[Input records Boundary: Start]

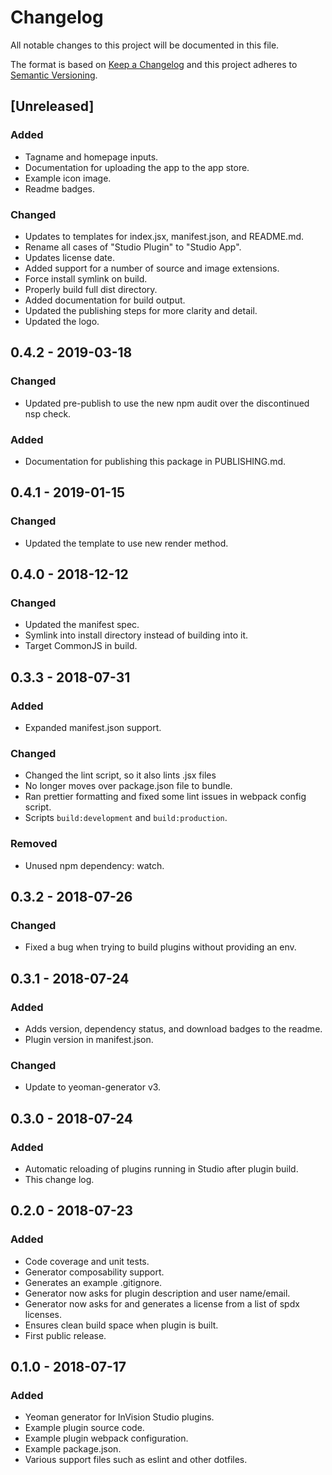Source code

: # Changelog

All notable changes to this project will be documented in this file.

The format is based on [Keep a Changelog](http://keepachangelog.com/en/1.0.0/)
and this project adheres to [Semantic Versioning](http://semver.org/spec/v2.0.0.html).

## [Unreleased]
### Added
- Tagname and homepage inputs.
- Documentation for uploading the app to the app store.
- Example icon image.
- Readme badges.

### Changed
- Updates to templates for index.jsx, manifest.json, and README.md.
- Rename all cases of "Studio Plugin" to "Studio App".
- Updates license date.
- Added support for a number of source and image extensions.
- Force install symlink on build.
- Properly build full dist directory.
- Added documentation for build output.
- Updated the publishing steps for more clarity and detail.
- Updated the logo.

## 0.4.2 - 2019-03-18
### Changed
- Updated pre-publish to use the new npm audit over the discontinued nsp check.

### Added
- Documentation for publishing this package in PUBLISHING.md.

## 0.4.1 - 2019-01-15
### Changed
- Updated the template to use new render method.

## 0.4.0 - 2018-12-12
### Changed
- Updated the manifest spec.
- Symlink into install directory instead of building into it.
- Target CommonJS in build.

## 0.3.3 - 2018-07-31
### Added
- Expanded manifest.json support.

### Changed
- Changed the lint script, so it also lints .jsx files
- No longer moves over package.json file to bundle.
- Ran prettier formatting and fixed some lint issues in webpack config script.
- Scripts `build:development` and `build:production`.

### Removed
- Unused npm dependency: watch.

## 0.3.2 - 2018-07-26
### Changed
- Fixed a bug when trying to build plugins without providing an env.

## 0.3.1 - 2018-07-24
### Added
- Adds version, dependency status, and download badges to the readme.
- Plugin version in manifest.json.

### Changed
- Update to yeoman-generator v3.

## 0.3.0 - 2018-07-24
### Added
- Automatic reloading of plugins running in Studio after plugin build.
- This change log.

## 0.2.0 - 2018-07-23
### Added
- Code coverage and unit tests.
- Generator composability support.
- Generates an example .gitignore.
- Generator now asks for plugin description and user name/email.
- Generator now asks for and generates a license from a list of spdx licenses.
- Ensures clean build space when plugin is built.
- First public release.

## 0.1.0 - 2018-07-17
### Added
- Yeoman generator for InVision Studio plugins.
- Example plugin source code.
- Example plugin webpack configuration.
- Example package.json.
- Various support files such as eslint and other dotfiles.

[Input records Boundary: End]

**Work order**
Copy exactly what appears in the entries, beginning with the first line and ending with the line that has "- Updates license date.", but not the pictures.

**Completed task**
Source code

: # Changelog

All notable changes to this project will be documented in this file.

The format is based on [Keep a Changelog](http://keepachangelog.com/en/1.0.0/)
and this project adheres to [Semantic Versioning](http://semver.org/spec/v2.0.0.html).

## [Unreleased]
### Added
- Tagname and homepage inputs.
- Documentation for uploading the app to the app store.
- Example icon image.
- Readme badges.

### Changed
- Updates to templates for index.jsx, manifest.json, and README.md.
- Rename all cases of "Studio Plugin" to "Studio App".
- Updates license date.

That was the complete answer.